(Records contained in a dataset)
---

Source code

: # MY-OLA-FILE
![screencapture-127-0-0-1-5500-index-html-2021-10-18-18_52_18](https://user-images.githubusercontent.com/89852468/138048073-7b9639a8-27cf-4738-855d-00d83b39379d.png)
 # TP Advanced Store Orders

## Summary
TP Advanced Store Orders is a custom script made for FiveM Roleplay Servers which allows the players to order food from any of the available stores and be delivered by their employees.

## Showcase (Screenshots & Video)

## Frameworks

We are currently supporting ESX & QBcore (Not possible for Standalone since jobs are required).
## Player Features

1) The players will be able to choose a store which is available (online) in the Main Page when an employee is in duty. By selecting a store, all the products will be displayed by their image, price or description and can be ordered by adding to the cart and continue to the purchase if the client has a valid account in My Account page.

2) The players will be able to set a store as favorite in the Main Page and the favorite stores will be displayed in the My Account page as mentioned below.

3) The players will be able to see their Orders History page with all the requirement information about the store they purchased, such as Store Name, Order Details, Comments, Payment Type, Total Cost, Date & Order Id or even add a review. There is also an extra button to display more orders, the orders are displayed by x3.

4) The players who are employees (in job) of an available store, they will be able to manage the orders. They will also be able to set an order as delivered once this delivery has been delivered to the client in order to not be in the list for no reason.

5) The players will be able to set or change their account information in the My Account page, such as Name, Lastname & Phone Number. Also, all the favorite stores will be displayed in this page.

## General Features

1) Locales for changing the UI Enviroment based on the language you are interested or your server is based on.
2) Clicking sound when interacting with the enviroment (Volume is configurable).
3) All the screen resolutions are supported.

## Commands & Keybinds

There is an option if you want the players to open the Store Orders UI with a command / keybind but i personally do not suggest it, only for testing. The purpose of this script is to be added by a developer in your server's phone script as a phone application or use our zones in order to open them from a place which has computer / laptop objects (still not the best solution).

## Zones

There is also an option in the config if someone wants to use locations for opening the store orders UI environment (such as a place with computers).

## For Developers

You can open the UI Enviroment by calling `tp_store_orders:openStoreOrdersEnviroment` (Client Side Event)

---

**ABOUT THIS TASK:**
In full and without error, retype the entries above.

**SOLVED PROBLEM:**
Source code

: # MY-OLA-FILE
![screencapture-127-0-0-1-5500-index-html-2021-10-18-18_52_18](https://user-images.githubusercontent.com/89852468/138048073-7b9639a8-27cf-4738-855d-00d83b39379d.png)
 # TP Advanced Store Orders

## Summary
TP Advanced Store Orders is a custom script made for FiveM Roleplay Servers which allows the players to order food from any of the available stores and be delivered by their employees.

## Showcase (Screenshots & Video)

## Frameworks

We are currently supporting ESX & QBcore (Not possible for Standalone since jobs are required).
## Player Features

1) The players will be able to choose a store which is available (online) in the Main Page when an employee is in duty. By selecting a store, all the products will be displayed by their image, price or description and can be ordered by adding to the cart and continue to the purchase if the client has a valid account in My Account page.

2) The players will be able to set a store as favorite in the Main Page and the favorite stores will be displayed in the My Account page as mentioned below.

3) The players will be able to see their Orders History page with all the requirement information about the store they purchased, such as Store Name, Order Details, Comments, Payment Type, Total Cost, Date & Order Id or even add a review. There is also an extra button to display more orders, the orders are displayed by x3.

4) The players who are employees (in job) of an available store, they will be able to manage the orders. They will also be able to set an order as delivered once this delivery has been delivered to the client in order to not be in the list for no reason.

5) The players will be able to set or change their account information in the My Account page, such as Name, Lastname & Phone Number. Also, all the favorite stores will be displayed in this page.

## General Features

1) Locales for changing the UI Enviroment based on the language you are interested or your server is based on.
2) Clicking sound when interacting with the enviroment (Volume is configurable).
3) All the screen resolutions are supported.

## Commands & Keybinds

There is an option if you want the players to open the Store Orders UI with a command / keybind but i personally do not suggest it, only for testing. The purpose of this script is to be added by a developer in your server's phone script as a phone application or use our zones in order to open them from a place which has computer / laptop objects (still not the best solution).

## Zones

There is also an option in the config if someone wants to use locations for opening the store orders UI environment (such as a place with computers).

## For Developers

You can open the UI Enviroment by calling `tp_store_orders:openStoreOrdersEnviroment` (Client Side Event)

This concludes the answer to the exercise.